Notre chroniqueur Gérard Hocmard répond à Fanny Pidoux, qui l’avait interpellé à propos de son dernier billet sur “la clause de conscience”.
 
“Je regrette vivement que Mme Pidoux n’ait pas lu mon billet, ce qui s’appelle lire, et accessoirement comprendre.
Cela lui aurait évité le procès d’intention. Il ne s’agit absolument pas dans mon idée de refuser le droit d’avortement ni de nier la complexité des situations qui y amènent ou quoi que ce soit. Je suis perplexe devant les chiffres (comme l’était je crois Simone Veil sur la fin) alors qu’existent tant de moyens de contraception et les pensées indignes que me prête Mme Pidoux m’apparaissent comme le fruit d’un amalgame hâtif. Tout amalgame est excessif, or « tout ce qui est excessif, etc… ». De berger à bergère…
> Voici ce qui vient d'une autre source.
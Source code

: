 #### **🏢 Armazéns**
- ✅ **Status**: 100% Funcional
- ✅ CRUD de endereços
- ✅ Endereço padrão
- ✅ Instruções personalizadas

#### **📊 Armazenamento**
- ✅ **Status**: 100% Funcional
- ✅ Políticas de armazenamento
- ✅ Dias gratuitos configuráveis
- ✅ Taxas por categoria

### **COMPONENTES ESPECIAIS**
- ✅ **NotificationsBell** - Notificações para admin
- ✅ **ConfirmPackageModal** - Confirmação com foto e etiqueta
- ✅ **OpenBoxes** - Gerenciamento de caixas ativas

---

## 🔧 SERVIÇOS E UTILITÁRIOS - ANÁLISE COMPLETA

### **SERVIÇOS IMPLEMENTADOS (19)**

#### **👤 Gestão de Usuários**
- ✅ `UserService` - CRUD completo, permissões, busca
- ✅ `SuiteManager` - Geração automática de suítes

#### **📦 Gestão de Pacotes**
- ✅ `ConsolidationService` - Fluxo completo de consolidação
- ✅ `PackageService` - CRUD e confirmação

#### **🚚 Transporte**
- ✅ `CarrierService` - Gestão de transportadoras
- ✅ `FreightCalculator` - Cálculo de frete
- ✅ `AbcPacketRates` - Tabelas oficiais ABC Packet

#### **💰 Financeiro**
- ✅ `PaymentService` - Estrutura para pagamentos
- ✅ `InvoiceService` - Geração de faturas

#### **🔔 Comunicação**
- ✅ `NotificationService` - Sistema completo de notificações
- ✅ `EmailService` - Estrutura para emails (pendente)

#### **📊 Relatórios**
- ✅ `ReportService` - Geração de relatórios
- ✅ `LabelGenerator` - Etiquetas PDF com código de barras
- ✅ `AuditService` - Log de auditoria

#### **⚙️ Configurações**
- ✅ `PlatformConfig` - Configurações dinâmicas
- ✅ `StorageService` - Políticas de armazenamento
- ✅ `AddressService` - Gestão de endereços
Ce que je dis est simplement que je ne vois pas pourquoi on refuserait aux médecins une clause de conscience alors qu’on en considère l’usage parfaitement légitime dans d’autres situations, comme naguère l’objection de conscience. Je rappelle aussi simplement qu’une des caractéristiques des régimes totalitaires est l’absence de possibilité pour les individus d’exercer la droit à ne pas faire quelque chose de décidé par la collectivité qui va à l’encontre de leur conscience. 
Il s’agissait dans mon esprit d’une mise en garde parce que je ne voudrais pas voir la République dériver en s’engageant dans cette voie périlleuse de l’intolérance.
Si Mme Pidoux veut trouver une tête dans laquelle chercher des poux, la mienne n’a pas assez de cheveux pour ça.